Оно определялось, с одной стороны, тем, что Сципион был его родственником и благодаря браку (по-видимому, несчастливому) находился в свойстве с ним, а с другой, был известен как противник тех, с кем Гракх сотрудничал на политическом поприще, отчасти связанный с ними родственными отношениями; позднее эти люди оказали ему помощь в предпринимавшихся им попытках реформ. Цицерон называет их всех в одном пассаже (De rep., I, 31) зачинщиками раздора в римском народе. На первое место он ставит консула 131 г. Публия Лициния Красса Дивеса Муциана{321} и консула 143 г., цензора 136 г. Аппия Клавдия Пульхра, затем консула 143 г. Квинта Цецилия Метелла Македонского и консула 133 г. Публия Муция Сцеволу{322}. Ни для Манцина, ни для признания заключенного им договора Сципион ничего не сделал (Plut. Tib. Gr., 7, 5). Не вступился он, по-видимому, и за самого Гракха. Все это навлекло на него новые нападки[296].

Что касается реформаторской политики Гракха, то ее причиной было неудовлетворительное состояние дел (ср.: Plut. Tib. Gr., 9, 4; Flor., II, 2, 3 = III, 14, 2). Однако если говорить о персональной составляющей этой политики, то события, связанные с Манциновым договором, имели для нее огромное значение. В результате трения между различными группировками обострились до такой степени, что не брались в расчет соображения, которые при других обстоятельствах, видимо, мешали решению насущных вопросов, таких как аграрная проблема (Cic. Brut., 103; De har. resp., 43; Oros., V, 8, 3; Flor., Ill, 14, 2; Veil. Pat., II, 2, 1-2; Dio Cass., XXIV, 83, 2-3). Победа, которую одержали противники Манцинова договора в 136 г., серьезно подорвала их моральный авторитет. В пользу этого свидетельствует, по-видимому, оценка Манцина у Цицерона. Оживление сил, потерпевших неудачу в 136 г., было лишь делом времени. Предметом крупнейших раздоров стал аграрный вопрос. В 133 г. час настал: в отсутствие Сципиона Эмилиана его противники Публий Муций Сцевола и Тиберий Семпроний Гракх были избраны на должности: первый — консула, второй — народного трибуна[297]. Позволю себе высказать предположение, что не случайно это произошло именно в данный момент. Уже переговоры о воинском наборе и денежных средствах для испанской войны показали, как мало друзей у Сципиона в сенате (Plut. Apopht. Scip. Min., 15). Наконец, его отсутствие, несомненно, облегчило карьерные успехи противников. В этом отношении примечательно, что в решающий момент не нашлось магистрата, который бы выступил против партии реформ, и инициативу взял на себя Публий Корнелий Сципион Назика, бывший тогда частным лицом.

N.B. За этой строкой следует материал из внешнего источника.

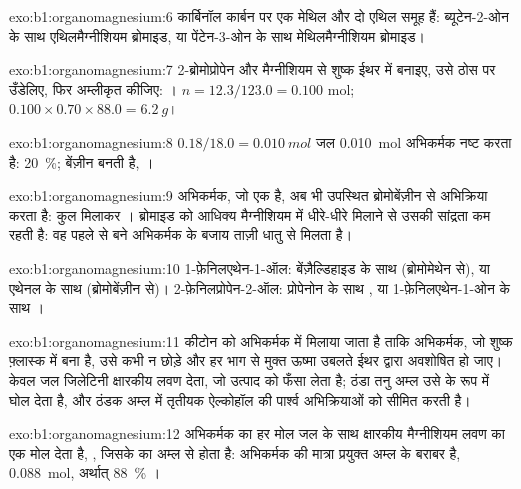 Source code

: \begin{solution}{exo:b1:organomagnesium:6}
कार्बिनॉल कार्बन पर एक मेथिल और दो एथिल समूह हैं:
ब्यूटेन-2-ओन के साथ एथिलमैग्नीशियम ब्रोमाइड, या पेंटेन-3-ओन के साथ
मेथिलमैग्नीशियम ब्रोमाइड।
\end{solution}

\begin{solution}{exo:b1:organomagnesium:7}
2-ब्रोमोप्रोपेन और मैग्नीशियम से शुष्क ईथर में  बनाइए,
उसे ठोस  पर उँडेलिए, फिर अम्लीकृत कीजिए: । $n = 12.3/123.0 = 0.100$ mol;
$0.100 \times 0.70 \times 88.0 = \qty{6.2}{g}$।
\end{solution}

\begin{solution}{exo:b1:organomagnesium:8}
$0.18/18.0 = \qty{0.010}{mol}$ जल \qty{0.010}{mol}
अभिकर्मक नष्ट करता है: \qty{20}{\percent}; बेंज़ीन बनती है, ।
\end{solution}

\begin{solution}{exo:b1:organomagnesium:9}
अभिकर्मक, जो एक  है, अब भी उपस्थित ब्रोमोबेंज़ीन से अभिक्रिया करता है:
कुल मिलाकर । ब्रोमाइड को
आधिक्य मैग्नीशियम में धीरे-धीरे मिलाने से उसकी सांद्रता कम रहती है: वह पहले से बने
अभिकर्मक के बजाय ताज़ी धातु से मिलता है।
\end{solution}

\begin{solution}{exo:b1:organomagnesium:10}
1-फ़ेनिलएथेन-1-ऑल: बेंज़ैल्डिहाइड के साथ  (ब्रोमोमेथेन से),
या एथेनल के साथ  (ब्रोमोबेंज़ीन से)। 2-फ़ेनिलप्रोपेन-2-ऑल:
प्रोपेनोन के साथ , या
1-फ़ेनिलएथेन-1-ओन के साथ ।
\end{solution}

\begin{solution}{exo:b1:organomagnesium:11}
कीटोन को अभिकर्मक में मिलाया जाता है ताकि अभिकर्मक, जो शुष्क
फ़्लास्क में बना है, उसे कभी न छोड़े और हर भाग से मुक्त ऊष्मा
उबलते ईथर द्वारा अवशोषित हो जाए। केवल जल जिलेटिनी
क्षारकीय लवण  देता, जो उत्पाद को फँसा लेता है; ठंडा तनु अम्ल
उसे  के रूप में घोल देता है, और ठंडक अम्ल में तृतीयक ऐल्कोहॉल की
पार्श्व अभिक्रियाओं को सीमित करती है।
\end{solution}

\begin{solution}{exo:b1:organomagnesium:12}
अभिकर्मक का हर मोल जल के साथ क्षारकीय मैग्नीशियम लवण का एक मोल देता है,
, जिसके  का अम्ल से  होता है:
अभिकर्मक की मात्रा प्रयुक्त अम्ल के बराबर है, \qty{0.088}{mol}, अर्थात्
\qty{88}{\percent} ।
\end{solution}

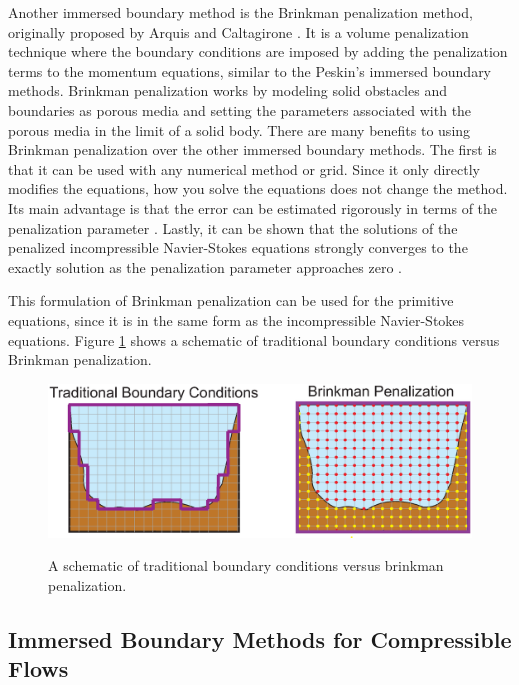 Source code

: Another immersed boundary method is the Brinkman penalization method, originally proposed by Arquis and Caltagirone \cite{84AC}.  It is a volume penalization technique where the boundary conditions are imposed by adding the penalization terms to the momentum equations, similar to the Peskin's immersed boundary methods.  Brinkman penalization works by modeling solid obstacles and boundaries as porous media and setting the parameters associated with the porous media in the limit of a solid body.  There are many benefits to using Brinkman penalization over the other immersed boundary methods.  The first is that it can be used with any numerical method or grid.  Since it only directly modifies the equations, how you solve the equations does not change the method.  Its main advantage is that the error can be estimated rigorously in terms of the penalization parameter \cite{99ABF}.  Lastly, it can be shown that the solutions of the penalized incompressible Navier-Stokes equations strongly converges to the exactly solution as the penalization parameter approaches zero \cite{99Angot}.    

This formulation of Brinkman penalization can be used for the primitive equations, since it is in the same form as the incompressible Navier-Stokes equations.  Figure \ref{f:bpdiagram} shows a schematic of traditional boundary conditions versus Brinkman penalization.

\begin{center}
\begin{figure}[h!]
\centering
  \includegraphics[width=5in]{Images/bpdiagram}\\
  \caption[Traditional boundaries vs. Brinkman penalization]{A schematic of traditional boundary conditions versus brinkman penalization.}\label{f:bpdiagram}
\end{figure}
\end{center}

\subsection{Immersed Boundary Methods for Compressible Flows}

Таким образом, испанские войны не только вызвали серьезную проблему обезлюдения в сельской местности[298] — в ходе ее обострились и трения между представителями нобилитета{323}, и, в конце концов, решающая борьба за Нуманцию в связи с отсутствием Сципиона дала сигнал для начала внутриполитической борьбы[299].

§ 4. Поход Децима Юния Брута в Лузитанию

Мы слышали уже о Дециме Юнии Бруте (у Аппиана (Iber., 73, 301) ошибочно Секст) в связи с его выборами и последовавшими затем трудностями при воинском наборе, его первыми мероприятиями в Дальней Испании и, наконец, продлением ему командования на 137 г. Со смертью Вириата и расселением его людей реальная угроза провинции со стороны лузитан перестала существовать. Однако, как мы уже неоднократно видели, банды Вириата были не единственными. При совершенно неясной ситуации с границами для римлян было совсем несложно найти повод для военной экспедиции в пределы собственно Лузитании. Неясно, насколько был готов к этому новый командующий, который, несомненно, привел с собою новые войска[300]. По-видимому, он даже не получил на сей счет четкого приказа из Рима.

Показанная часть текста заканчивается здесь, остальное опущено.